A histogram consists of parallel vertical bars that graphically shows the frequency distribution of a quantitative variable. The area of each bar is proportional to the frequency of items found in each class. To plot a histogram, we use the hist function and apply it to a single vector of data

hist(x)

As with plot, we can use main and xlab to set the plot title and horizontal axis label.

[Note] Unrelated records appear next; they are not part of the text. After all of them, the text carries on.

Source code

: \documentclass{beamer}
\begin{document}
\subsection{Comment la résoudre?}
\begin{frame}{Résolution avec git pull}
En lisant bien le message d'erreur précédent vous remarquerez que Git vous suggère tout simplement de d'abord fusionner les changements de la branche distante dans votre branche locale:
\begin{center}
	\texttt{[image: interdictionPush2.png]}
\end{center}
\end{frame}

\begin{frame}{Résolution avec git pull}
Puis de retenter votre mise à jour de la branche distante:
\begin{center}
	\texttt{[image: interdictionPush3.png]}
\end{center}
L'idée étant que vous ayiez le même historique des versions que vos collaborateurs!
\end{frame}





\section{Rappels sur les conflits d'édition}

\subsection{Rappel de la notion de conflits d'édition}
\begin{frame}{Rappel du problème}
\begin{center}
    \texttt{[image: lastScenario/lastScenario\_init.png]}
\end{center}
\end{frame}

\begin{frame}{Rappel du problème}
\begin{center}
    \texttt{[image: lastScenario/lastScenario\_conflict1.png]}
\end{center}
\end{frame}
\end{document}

Histogram also takes a number of arguments specific to the plotting of histograms:

  • breaks - allows us to control the number of bars in the histogram. If breaks is set to a single number, this will be used to (suggest) the number of bars in the histogram. If breaks is set to a vector, the values will be used to indicate the endpoints of the bars of the histogram. Note: R interprets this number as a suggestion only.
  • freq - if TRUE the histogram shows the simple frequencies or counts within each bar; if FALSE then the histogram shows frequency densities rather than counts.
  • Produce a histogram of discharges from the hospital data.
  • Produce a histogram of the beds data. What do you notice about the two variables?
  • Increase the number of bars in the discharges histogram. Does this change your perception of the distribution of the discharges data. How about if you decrease the number of cells?
Click for solution
hist(discs)

hist(beds)

## experiment with different numbers of bars
hist(discs,breaks=20)

hist(discs,breaks=50)

A boxplot provides a graphical view of the median, quartiles, maximum, and minimum of a data set. A box plot is a bit like a histogram seen from above. The full name is ‘box and whisker’ plot. The ‘box’ shows the middle 50% of the observations, from the first to the third quartile. Inside the box, the line shows the median (which is the second quartile). The ‘whiskers’ show the full range of the data, although in R there is the possibility of excluding outliers, which appear as individual points.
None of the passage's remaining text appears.